Por seu lado, John Nash definiu um “equilíbrio”: prevalece o mais adaptado e mais altruísta. E sendo a cooperação o método mais avançado de evolução é “energia à mais baixa entropia”.
Fernando Carvalho Rodrigues abordou ainda a temática da Nova Sociedade na qual há seres nascidos e seres fabricados. “O exemplo que tenho mais evidente é um parceiro numa Unidade de Cuidados Intensivos. É um ser nascido com um ser fabricado. Se o ser fabricado é desligado o ser nascido morre, se o ser nascido morre desligam o fabricado”.
Referiu também que “o ser de silício evoluiu como os de carbono”, e portanto “ganha o mais apto, o mais cooperante, aumentando a complexidade, mantendo simplicidade de dados”.

Em conclusão, “este mundo de Nash e de Kropotkin há qualquer coisa que nos impede de o ensinar aos garotos de 7 anos, mas temos de o ensinar”, defendeu o físico. Com a equação de Nash “dá para perceber onde está o desequilíbrio em vez de andarmos a fazer bombas. Portanto, a cooperação é o método mais avançado da evolução”, reforça. “Se é energia à mais baixa entropia, dá economia circular porque anda à roda, de modo que temos de fazer a dança do Homem sustentável. De vez em quando quase atinamos a fazer a dança do Homem sustentável… quase. E às vezes até em equilíbrio e harmonicamente”.

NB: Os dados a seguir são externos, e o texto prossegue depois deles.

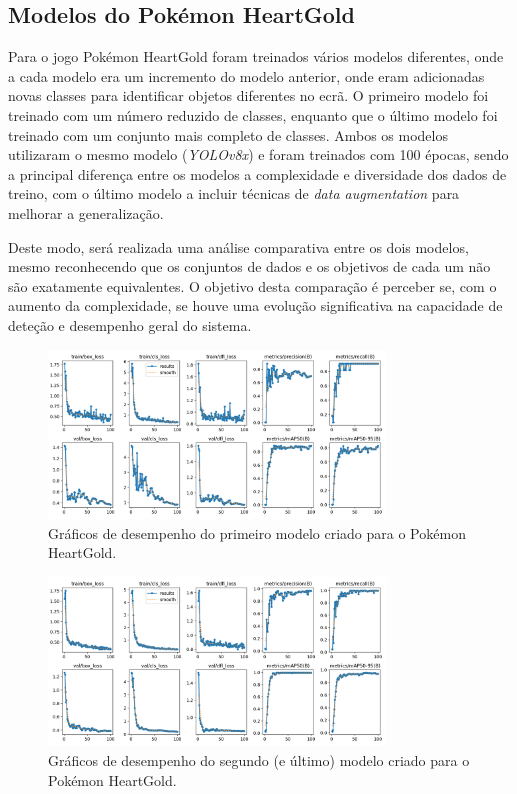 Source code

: %
%
\subsection{Modelos do Pokémon HeartGold}
Para o jogo Pokémon HeartGold foram treinados vários modelos diferentes, onde a cada modelo era um incremento do modelo anterior, onde eram adicionadas novas classes para identificar objetos diferentes no ecrã. O primeiro modelo foi treinado com um número reduzido de classes, enquanto que o último modelo foi treinado com um conjunto mais completo de classes. Ambos os modelos utilizaram o mesmo modelo (\textit{YOLOv8x}) e foram treinados com 100 épocas, sendo a principal diferença entre os modelos a complexidade e diversidade dos dados de treino, com o último modelo a incluir técnicas de \textit{data augmentation} para melhorar a generalização.

Deste modo, será realizada uma análise comparativa entre os dois modelos, mesmo reconhecendo que os conjuntos de dados e os objetivos de cada um não são exatamente equivalentes. O objetivo desta comparação é perceber se, com o aumento da complexidade, se houve uma evolução significativa na capacidade de deteção e desempenho geral do sistema.

\begin{figure}[h]
    \centering
    \includegraphics[width=0.80\textwidth]{imagens/results_primeiro_modelo.png}
    \caption{Gráficos de desempenho do primeiro modelo criado para o Pokémon HeartGold.}
    \label{fig:results_primeiro_modelo}
\end{figure}

\begin{figure}[h]
    \centering
    \includegraphics[width=0.80\textwidth]{imagens/results_ultimo_modelo.png}
    \caption{Gráficos de desempenho do segundo (e último) modelo criado para o Pokémon HeartGold.}
    \label{fig:results_ultimo_modelo}
\end{figure}

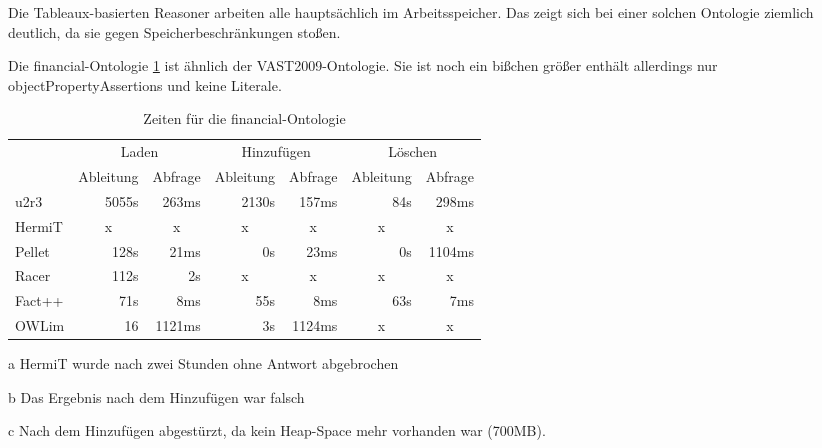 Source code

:Die Tableaux-basierten Reasoner arbeiten alle hauptsächlich im Arbeitsspeicher. Das zeigt sich bei einer solchen Ontologie ziemlich deutlich, da sie gegen Speicherbeschränkungen stoßen.

Die financial-Ontologie \ref{table-time-financial} ist ähnlich der VAST2009-Ontologie. Sie ist noch ein bißchen größer enthält allerdings nur objectPropertyAssertions und keine Literale.

\begin{table}[htbp]
\caption{Zeiten für die financial-Ontologie}
\label{table-time-financial}
\begin{center}
\begin{threeparttable}
\begin{tabular}{l|r|r|r|r|r|r|}
\cline{2-7}
 & \multicolumn{2}{|c|}{Laden} & \multicolumn{2}{|c|}{Hinzufügen} & \multicolumn{2}{|c|}{Löschen} \\
\cline{2-7}
 & \multicolumn{1}{|c|}{Ableitung} & \multicolumn{1}{|c|}{Abfrage} & \multicolumn{1}{|c|}{Ableitung} & \multicolumn{1}{|c|}{Abfrage} & \multicolumn{1}{|c|}{Ableitung} & \multicolumn{1}{|c|}{Abfrage} \\
\hline
\multicolumn{1}{|l|}{u2r3} & 5055s & 263ms & 2130s & 157ms & 84s & 298ms \\ \hline
\multicolumn{1}{|l|}{HermiT\tnote{a}} & \multicolumn{1}{c|}{x} & \multicolumn{1}{c|}{x} & \multicolumn{1}{c|}{x} & \multicolumn{1}{c|}{x} & \multicolumn{1}{c|}{x} & \multicolumn{1}{c|}{x} \\ \hline
\multicolumn{1}{|l|}{Pellet\tnote{b}} & 128s & 21ms & 0s & 23ms & 0s & 1104ms \\ \hline
\multicolumn{1}{|l|}{Racer\tnote{c}} & 112s & 2s & \multicolumn{1}{c|}{x} & \multicolumn{1}{c|}{x} & \multicolumn{1}{c|}{x} & \multicolumn{1}{c|}{x} \\ \hline
\multicolumn{1}{|l|}{Fact++} & 71s & 8ms & 55s & 8ms & 63s & 7ms \\ \hline
\multicolumn{1}{|l|}{OWLim} & 16 & 1121ms & 3s & 1124ms & \multicolumn{1}{c|}{x} & \multicolumn{1}{c|}{x} \\ \hline
\end{tabular}
\begin{tablenotes}
	\item[a] HermiT wurde nach zwei Stunden ohne Antwort abgebrochen
	\item[b] Das Ergebnis nach dem Hinzufügen war falsch
	\item[c] Nach dem Hinzufügen abgestürzt, da kein Heap-Space mehr vorhanden war (700MB).
\end{tablenotes}
\end{threeparttable}
\end{center}
\end{table}

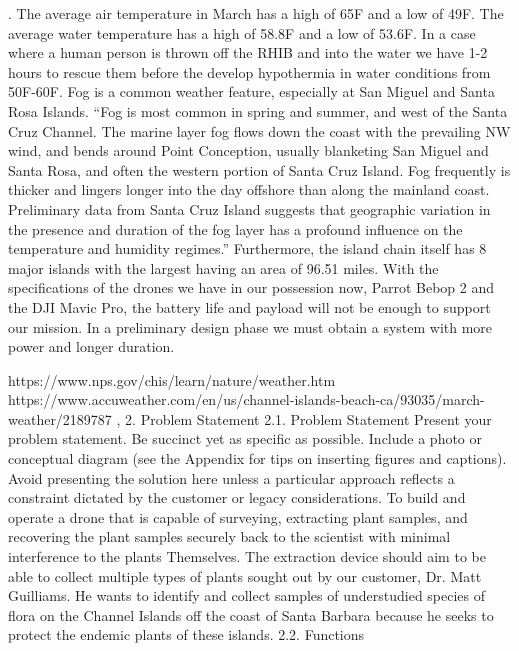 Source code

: . The average air temperature in March has a high of 65F and a low of 49F. The average water temperature has a high of 58.8F and a low of 53.6F. In a case where a human person is thrown off the RHIB and into the water we have 1-2 hours to rescue them before the develop hypothermia in water conditions from 50F-60F. Fog is a common weather feature, especially at San Miguel and Santa Rosa Islands. “Fog is most common in spring and summer, and west of the Santa Cruz Channel. The marine layer fog flows down the coast with the prevailing NW wind, and bends around Point Conception, usually blanketing San Miguel and Santa Rosa, and often the western portion of Santa Cruz Island. Fog frequently is thicker and lingers longer into the day offshore than along the mainland coast. Preliminary data from Santa Cruz Island suggests that geographic variation in the presence and duration of the fog layer has a profound influence on the temperature and humidity regimes.” Furthermore, the island chain itself has 8 major islands with the largest having an area of 96.51 miles. With the specifications of the drones we have in our possession now, Parrot Bebop 2 and the DJI Mavic Pro, the battery life and payload will not be enough to support our mission. In a preliminary design phase we must obtain a system with more power and longer duration. 

https://www.nps.gov/chis/learn/nature/weather.htm
https://www.accuweather.com/en/us/channel-islands-beach-ca/93035/march-weather/2189787 ,
    2. Problem Statement
        2.1. Problem Statement
Present your problem statement.   Be succinct yet as specific as possible.  Include a photo or conceptual diagram (see the Appendix for tips on inserting figures and captions).   Avoid presenting the solution here unless a particular approach reflects a constraint dictated by the customer or legacy considerations.
To build and operate a drone that is capable of surveying, extracting plant samples, and recovering the plant samples securely back to the scientist with minimal interference to the plants Themselves. The extraction device should aim to be able to collect multiple types of plants sought out by our customer, Dr. Matt Guilliams. He wants to identify and collect samples of understudied species of flora on the Channel Islands off the coast of Santa Barbara because he seeks to protect the endemic plants of these islands. 
        2.2. Functions

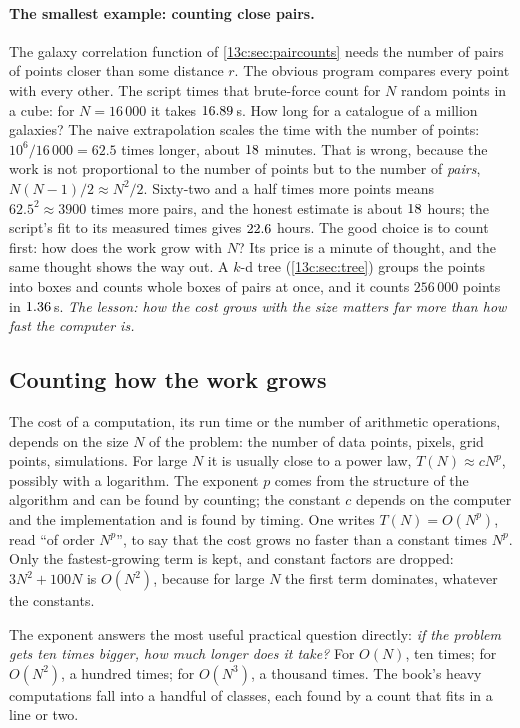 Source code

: \paragraph{The smallest example: counting close pairs.} The galaxy correlation function of \cref{13c:sec:paircounts} needs the number of pairs of points closer than some distance $r$. The obvious program compares every point with every other. The script  times that brute-force count for $N$ random points in a cube: for $N=16\,000$ it takes $16.89$\,s. How long for a catalogue of a million galaxies? The naive extrapolation scales the time with the number of points: $10^6/16\,000=62.5$ times longer, about $\TzBruteLinMin$ minutes. That is wrong, because the work is not proportional to the number of points but to the number of \emph{pairs}, $N(N-1)/2\approx N^2/2$. Sixty-two and a half times more points means $62.5^2\approx3900$ times more pairs, and the honest estimate is about $\TzBruteQuadH$ hours; the script's fit to its measured times gives $22.6$ hours. The good choice is to count first: how does the work grow with $N$? Its price is a minute of thought, and the same thought shows the way out. A $k$-d tree (\cref{13c:sec:tree}) groups the points into boxes and counts whole boxes of pairs at once, and it counts $256\,000$ points in $1.36$\,s. \emph{The lesson: how the cost grows with the size matters far more than how fast the computer is.}

\subsection{Counting how the work grows}
\label{T0a:sec:bigO}

The cost of a computation, its run time or the number of arithmetic operations, depends on the size $N$ of the problem: the number of data points, pixels, grid points, simulations. For large $N$ it is usually close to a power law, $T(N)\approx cN^p$, possibly with a logarithm. The exponent $p$ comes from the structure of the algorithm and can be found by counting; the constant $c$ depends on the computer and the implementation and is found by timing. One writes $T(N)=O(N^p)$, read ``of order $N^p$'', to say that the cost grows no faster than a constant times $N^p$. Only the fastest-growing term is kept, and constant factors are dropped: $3N^2+100N$ is $O(N^2)$, because for large $N$ the first term dominates, whatever the constants.

The exponent answers the most useful practical question directly: \emph{if the problem gets ten times bigger, how much longer does it take?} For $O(N)$, ten times; for $O(N^2)$, a hundred times; for $O(N^3)$, a thousand times. The book's heavy computations fall into a handful of classes, each found by a count that fits in a line or two.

Daí o físico ter referido que a Humanidade não tem desculpa: não só descobriu os seu limites como a fórmula: a cooperação. De modo que a consequência da verdade, no que toca a sustentabilidade, “poderia ser a criação da sociedade do elogio da amizade”.
O Festival de Filosofia de Abrantes organizado pelo município de Abrantes, com o Alto Patrocínio do Presidente da República, levou durante três dias à Biblioteca Municipal António Botto “pensadores, académicos em vários domínios, investigadores das áreas do ambiente, energia, clima, mobilidade, ecologia, biólogos e sociólogos”.